*Task description*. Below are entries; count each line that holds the word "inject" and report the number without any other words.

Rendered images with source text
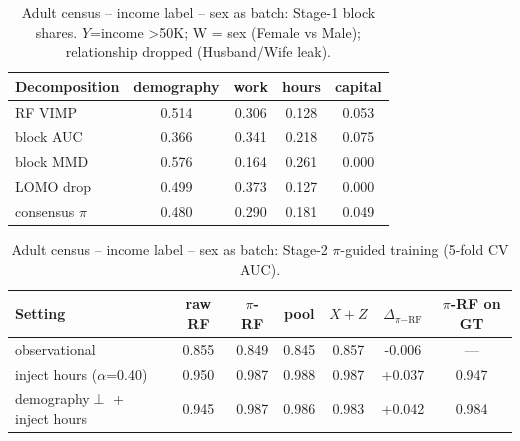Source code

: \begin{table}[t]
\centering
\small
\caption{Adult census  --  income label  --  sex as batch: Stage-1 block shares. $Y$=income >50K; W = sex (Female vs Male); relationship dropped (Husband/Wife leak).}
\begin{tabular}{lcccc}
\toprule
Decomposition & demography & work & hours & capital \\
\midrule
RF VIMP & 0.514 & 0.306 & 0.128 & 0.053 \\
block AUC & 0.366 & 0.341 & 0.218 & 0.075 \\
block MMD & 0.576 & 0.164 & 0.261 & 0.000 \\
LOMO drop & 0.499 & 0.373 & 0.127 & 0.000 \\
consensus $\pi$ & 0.480 & 0.290 & 0.181 & 0.049 \\
\bottomrule
\end{tabular}
\end{table}

\begin{table}[t]
\centering
\small
\caption{Adult census  --  income label  --  sex as batch: Stage-2 $\pi$-guided training (5-fold CV AUC).}
\begin{tabular}{lcccccc}
\toprule
Setting & raw RF & $\pi$-RF & pool & $X{+}Z$ & $\Delta_{\pi\mathrm{-RF}}$ & $\pi$-RF on GT \\
\midrule
observational & 0.855 & 0.849 & 0.845 & 0.857 & -0.006 & --- \\
inject hours ($\alpha$=0.40) & 0.950 & 0.987 & 0.988 & 0.987 & +0.037 & 0.947 \\
demography$\perp$ + inject hours & 0.945 & 0.987 & 0.986 & 0.983 & +0.042 & 0.984 \\
\bottomrule
\end{tabular}
\end{table}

*Reply to the exercise*. 2